* _Your assignment_
In the listing below, the answer starts at the line that has "The setup comprises" and stops after the line that has "## Experimental Setup"; please repeat that part exactly and nothing more.

★ ★ ★ ★ ★ ★ ★

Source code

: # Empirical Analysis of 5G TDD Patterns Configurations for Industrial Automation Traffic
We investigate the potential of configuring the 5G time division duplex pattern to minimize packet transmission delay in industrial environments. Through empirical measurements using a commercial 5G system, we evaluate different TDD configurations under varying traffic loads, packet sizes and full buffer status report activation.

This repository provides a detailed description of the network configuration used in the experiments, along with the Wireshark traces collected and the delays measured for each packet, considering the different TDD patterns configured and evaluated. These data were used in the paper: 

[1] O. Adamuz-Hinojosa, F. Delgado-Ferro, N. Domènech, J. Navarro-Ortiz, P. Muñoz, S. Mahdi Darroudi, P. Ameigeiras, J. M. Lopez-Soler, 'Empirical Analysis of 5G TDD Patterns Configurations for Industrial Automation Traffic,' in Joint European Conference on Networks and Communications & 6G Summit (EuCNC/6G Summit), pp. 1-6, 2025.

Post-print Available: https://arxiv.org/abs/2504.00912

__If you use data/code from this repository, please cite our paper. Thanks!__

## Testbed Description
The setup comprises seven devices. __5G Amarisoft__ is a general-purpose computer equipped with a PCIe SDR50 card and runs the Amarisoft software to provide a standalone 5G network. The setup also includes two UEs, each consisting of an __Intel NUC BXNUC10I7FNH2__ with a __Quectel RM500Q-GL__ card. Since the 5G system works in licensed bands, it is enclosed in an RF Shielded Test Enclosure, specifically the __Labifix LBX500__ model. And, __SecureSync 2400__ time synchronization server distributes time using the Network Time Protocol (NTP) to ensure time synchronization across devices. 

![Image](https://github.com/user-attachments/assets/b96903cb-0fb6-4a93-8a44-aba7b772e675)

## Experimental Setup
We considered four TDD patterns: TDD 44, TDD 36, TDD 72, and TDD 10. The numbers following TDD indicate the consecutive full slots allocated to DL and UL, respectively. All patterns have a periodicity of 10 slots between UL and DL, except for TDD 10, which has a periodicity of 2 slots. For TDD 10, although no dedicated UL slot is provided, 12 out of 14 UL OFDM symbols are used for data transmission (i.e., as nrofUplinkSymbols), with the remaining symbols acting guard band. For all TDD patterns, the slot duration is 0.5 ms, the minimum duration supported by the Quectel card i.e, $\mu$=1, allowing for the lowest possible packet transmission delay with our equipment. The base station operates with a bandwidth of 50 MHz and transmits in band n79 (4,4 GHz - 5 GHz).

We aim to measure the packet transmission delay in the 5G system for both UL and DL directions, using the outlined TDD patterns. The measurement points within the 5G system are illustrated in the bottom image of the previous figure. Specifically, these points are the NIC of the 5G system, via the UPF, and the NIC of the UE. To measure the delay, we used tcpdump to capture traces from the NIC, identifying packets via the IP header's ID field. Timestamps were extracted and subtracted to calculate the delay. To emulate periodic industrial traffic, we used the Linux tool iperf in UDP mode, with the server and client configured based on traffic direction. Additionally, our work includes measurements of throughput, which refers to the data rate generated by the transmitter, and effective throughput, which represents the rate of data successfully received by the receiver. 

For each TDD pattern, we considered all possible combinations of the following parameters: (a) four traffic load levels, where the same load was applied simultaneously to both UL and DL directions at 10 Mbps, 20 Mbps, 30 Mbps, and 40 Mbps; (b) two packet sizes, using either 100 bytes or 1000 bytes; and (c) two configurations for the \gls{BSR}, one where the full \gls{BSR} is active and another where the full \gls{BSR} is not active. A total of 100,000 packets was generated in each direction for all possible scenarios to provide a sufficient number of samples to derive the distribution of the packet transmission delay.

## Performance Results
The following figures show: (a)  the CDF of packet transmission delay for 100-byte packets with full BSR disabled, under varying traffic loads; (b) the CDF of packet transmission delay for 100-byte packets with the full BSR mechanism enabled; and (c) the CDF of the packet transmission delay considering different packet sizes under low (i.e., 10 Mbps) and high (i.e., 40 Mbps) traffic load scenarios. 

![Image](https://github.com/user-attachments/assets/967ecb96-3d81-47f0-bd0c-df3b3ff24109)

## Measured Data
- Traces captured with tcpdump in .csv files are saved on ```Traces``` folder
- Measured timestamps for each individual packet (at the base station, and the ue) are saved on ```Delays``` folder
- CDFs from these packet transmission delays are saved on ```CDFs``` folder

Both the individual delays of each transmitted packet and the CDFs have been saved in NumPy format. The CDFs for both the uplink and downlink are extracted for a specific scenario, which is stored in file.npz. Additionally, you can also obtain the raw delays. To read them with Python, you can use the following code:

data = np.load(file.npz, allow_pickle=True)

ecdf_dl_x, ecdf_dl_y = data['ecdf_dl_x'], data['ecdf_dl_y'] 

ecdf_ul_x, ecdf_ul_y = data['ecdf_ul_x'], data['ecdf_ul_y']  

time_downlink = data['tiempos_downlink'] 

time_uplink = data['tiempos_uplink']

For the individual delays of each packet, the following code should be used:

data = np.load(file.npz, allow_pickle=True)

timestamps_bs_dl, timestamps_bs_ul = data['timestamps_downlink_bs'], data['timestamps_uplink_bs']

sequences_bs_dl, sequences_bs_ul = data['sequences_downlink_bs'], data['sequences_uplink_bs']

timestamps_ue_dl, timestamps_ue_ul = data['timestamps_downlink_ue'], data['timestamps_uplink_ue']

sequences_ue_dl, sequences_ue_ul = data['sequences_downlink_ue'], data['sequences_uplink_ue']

★ ★ ★ ★ ★ ★ ★

* _Exercise solution_
The setup comprises seven devices. __5G Amarisoft__ is a general-purpose computer equipped with a PCIe SDR50 card and runs the Amarisoft software to provide a standalone 5G network. The setup also includes two UEs, each consisting of an __Intel NUC BXNUC10I7FNH2__ with a __Quectel RM500Q-GL__ card. Since the 5G system works in licensed bands, it is enclosed in an RF Shielded Test Enclosure, specifically the __Labifix LBX500__ model. And, __SecureSync 2400__ time synchronization server distributes time using the Network Time Protocol (NTP) to ensure time synchronization across devices. 

![Image](https://github.com/user-attachments/assets/b96903cb-0fb6-4a93-8a44-aba7b772e675)

## Experimental Setup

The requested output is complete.